═══ Listed entries

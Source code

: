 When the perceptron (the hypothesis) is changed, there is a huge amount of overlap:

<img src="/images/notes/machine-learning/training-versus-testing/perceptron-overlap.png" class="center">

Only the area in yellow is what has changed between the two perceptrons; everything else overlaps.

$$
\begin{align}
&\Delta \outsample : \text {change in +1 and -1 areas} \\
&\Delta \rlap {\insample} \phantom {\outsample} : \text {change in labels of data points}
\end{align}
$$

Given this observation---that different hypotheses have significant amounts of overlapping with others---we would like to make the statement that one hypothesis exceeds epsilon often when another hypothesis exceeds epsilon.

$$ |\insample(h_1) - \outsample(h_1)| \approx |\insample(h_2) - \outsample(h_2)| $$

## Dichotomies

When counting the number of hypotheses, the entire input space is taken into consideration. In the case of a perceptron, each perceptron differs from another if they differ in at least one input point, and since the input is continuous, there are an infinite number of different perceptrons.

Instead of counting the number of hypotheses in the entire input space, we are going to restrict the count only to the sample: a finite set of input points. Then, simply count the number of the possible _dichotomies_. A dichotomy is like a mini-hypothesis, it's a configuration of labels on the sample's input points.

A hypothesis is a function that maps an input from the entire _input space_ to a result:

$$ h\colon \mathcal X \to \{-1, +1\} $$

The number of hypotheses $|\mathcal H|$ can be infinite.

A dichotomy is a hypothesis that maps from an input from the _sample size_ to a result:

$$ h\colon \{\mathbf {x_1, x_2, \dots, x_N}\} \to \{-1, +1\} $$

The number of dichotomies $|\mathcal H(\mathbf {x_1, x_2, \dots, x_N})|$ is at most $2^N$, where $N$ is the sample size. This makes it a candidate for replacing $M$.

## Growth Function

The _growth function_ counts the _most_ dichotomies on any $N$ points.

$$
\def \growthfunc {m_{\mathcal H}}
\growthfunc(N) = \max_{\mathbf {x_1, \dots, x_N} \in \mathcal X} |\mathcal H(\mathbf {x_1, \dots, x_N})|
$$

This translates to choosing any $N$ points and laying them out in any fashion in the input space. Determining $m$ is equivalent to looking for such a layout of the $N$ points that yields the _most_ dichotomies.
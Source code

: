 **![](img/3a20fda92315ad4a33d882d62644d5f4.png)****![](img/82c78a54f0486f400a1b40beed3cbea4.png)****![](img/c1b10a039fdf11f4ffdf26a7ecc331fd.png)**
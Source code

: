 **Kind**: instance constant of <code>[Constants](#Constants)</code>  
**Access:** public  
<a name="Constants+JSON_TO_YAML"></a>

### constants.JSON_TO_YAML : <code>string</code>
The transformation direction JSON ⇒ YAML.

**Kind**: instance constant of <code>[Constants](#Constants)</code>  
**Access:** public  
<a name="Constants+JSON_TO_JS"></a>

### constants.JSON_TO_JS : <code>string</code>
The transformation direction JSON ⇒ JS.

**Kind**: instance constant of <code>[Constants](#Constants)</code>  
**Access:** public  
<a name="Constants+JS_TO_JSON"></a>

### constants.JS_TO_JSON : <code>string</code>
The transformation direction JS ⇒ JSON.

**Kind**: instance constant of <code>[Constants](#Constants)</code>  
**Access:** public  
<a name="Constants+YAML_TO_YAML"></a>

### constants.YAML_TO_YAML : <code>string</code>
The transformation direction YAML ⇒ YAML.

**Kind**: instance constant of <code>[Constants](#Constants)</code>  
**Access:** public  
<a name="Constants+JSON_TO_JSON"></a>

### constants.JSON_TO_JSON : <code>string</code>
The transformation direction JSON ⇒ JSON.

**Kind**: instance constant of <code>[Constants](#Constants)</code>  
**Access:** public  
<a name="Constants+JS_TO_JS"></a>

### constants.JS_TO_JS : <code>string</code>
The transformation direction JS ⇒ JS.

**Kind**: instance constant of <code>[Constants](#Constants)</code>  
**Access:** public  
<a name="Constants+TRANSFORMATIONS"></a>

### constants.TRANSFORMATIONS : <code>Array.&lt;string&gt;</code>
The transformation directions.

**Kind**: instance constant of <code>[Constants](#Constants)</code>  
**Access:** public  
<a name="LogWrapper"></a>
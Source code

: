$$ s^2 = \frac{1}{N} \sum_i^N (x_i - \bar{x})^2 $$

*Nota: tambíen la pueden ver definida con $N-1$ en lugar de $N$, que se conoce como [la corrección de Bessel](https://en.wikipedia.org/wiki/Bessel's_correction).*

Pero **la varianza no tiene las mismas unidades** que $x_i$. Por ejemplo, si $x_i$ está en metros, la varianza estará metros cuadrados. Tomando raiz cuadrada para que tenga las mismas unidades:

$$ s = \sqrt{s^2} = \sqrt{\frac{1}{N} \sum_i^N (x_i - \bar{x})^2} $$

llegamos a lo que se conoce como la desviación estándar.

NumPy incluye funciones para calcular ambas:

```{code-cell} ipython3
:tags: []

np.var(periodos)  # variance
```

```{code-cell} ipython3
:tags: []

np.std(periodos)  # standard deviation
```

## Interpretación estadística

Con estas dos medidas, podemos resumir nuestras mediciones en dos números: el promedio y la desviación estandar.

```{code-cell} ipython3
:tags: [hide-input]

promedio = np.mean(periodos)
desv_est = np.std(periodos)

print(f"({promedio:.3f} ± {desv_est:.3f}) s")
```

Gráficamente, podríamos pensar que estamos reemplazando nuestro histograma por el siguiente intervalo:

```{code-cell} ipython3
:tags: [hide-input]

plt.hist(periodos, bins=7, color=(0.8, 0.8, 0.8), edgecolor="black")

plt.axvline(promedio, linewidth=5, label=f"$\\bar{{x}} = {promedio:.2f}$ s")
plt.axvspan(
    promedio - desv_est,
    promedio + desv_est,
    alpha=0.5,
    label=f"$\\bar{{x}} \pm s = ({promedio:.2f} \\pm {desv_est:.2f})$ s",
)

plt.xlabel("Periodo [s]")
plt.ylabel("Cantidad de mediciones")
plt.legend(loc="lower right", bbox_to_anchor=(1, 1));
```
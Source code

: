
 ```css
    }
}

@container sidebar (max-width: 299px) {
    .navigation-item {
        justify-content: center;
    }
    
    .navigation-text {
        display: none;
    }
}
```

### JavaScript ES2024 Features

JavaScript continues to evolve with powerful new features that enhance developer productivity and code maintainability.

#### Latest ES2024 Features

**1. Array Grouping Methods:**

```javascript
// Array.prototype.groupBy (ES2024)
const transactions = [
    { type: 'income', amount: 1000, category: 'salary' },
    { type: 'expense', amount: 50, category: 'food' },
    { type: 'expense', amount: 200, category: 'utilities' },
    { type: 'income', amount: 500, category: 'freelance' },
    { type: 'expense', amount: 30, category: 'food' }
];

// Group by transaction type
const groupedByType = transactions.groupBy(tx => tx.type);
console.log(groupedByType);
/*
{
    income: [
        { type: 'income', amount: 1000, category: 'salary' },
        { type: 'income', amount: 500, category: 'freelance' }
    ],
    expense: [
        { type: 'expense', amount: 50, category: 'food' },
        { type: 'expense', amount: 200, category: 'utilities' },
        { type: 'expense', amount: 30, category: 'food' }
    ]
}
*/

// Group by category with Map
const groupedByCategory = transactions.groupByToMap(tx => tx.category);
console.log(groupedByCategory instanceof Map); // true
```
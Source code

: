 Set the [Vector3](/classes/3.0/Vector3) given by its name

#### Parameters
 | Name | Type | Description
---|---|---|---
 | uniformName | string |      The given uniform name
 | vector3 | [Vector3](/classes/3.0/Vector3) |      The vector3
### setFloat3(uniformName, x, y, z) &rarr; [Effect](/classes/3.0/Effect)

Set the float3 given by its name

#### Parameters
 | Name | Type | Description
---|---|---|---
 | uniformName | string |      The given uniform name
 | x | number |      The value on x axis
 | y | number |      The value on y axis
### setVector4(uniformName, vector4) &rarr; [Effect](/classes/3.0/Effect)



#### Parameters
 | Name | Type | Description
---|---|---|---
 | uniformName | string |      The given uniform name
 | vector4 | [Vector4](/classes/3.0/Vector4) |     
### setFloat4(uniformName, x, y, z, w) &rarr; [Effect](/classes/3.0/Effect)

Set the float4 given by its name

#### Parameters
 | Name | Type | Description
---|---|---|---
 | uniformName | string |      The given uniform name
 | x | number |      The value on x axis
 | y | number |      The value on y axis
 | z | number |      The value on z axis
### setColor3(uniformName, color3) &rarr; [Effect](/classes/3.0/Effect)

══════

▸ What you have to do: Going back to the entries above, set down exactly the lines that begin at the one with "Instead of counting" and end at the one with "## Growth Function", both included, and nothing else.

▸ Response:
Instead of counting the number of hypotheses in the entire input space, we are going to restrict the count only to the sample: a finite set of input points. Then, simply count the number of the possible _dichotomies_. A dichotomy is like a mini-hypothesis, it's a configuration of labels on the sample's input points.

A hypothesis is a function that maps an input from the entire _input space_ to a result:

$$ h\colon \mathcal X \to \{-1, +1\} $$

The number of hypotheses $|\mathcal H|$ can be infinite.

A dichotomy is a hypothesis that maps from an input from the _sample size_ to a result:

$$ h\colon \{\mathbf {x_1, x_2, \dots, x_N}\} \to \{-1, +1\} $$

The number of dichotomies $|\mathcal H(\mathbf {x_1, x_2, \dots, x_N})|$ is at most $2^N$, where $N$ is the sample size. This makes it a candidate for replacing $M$.

## Growth Function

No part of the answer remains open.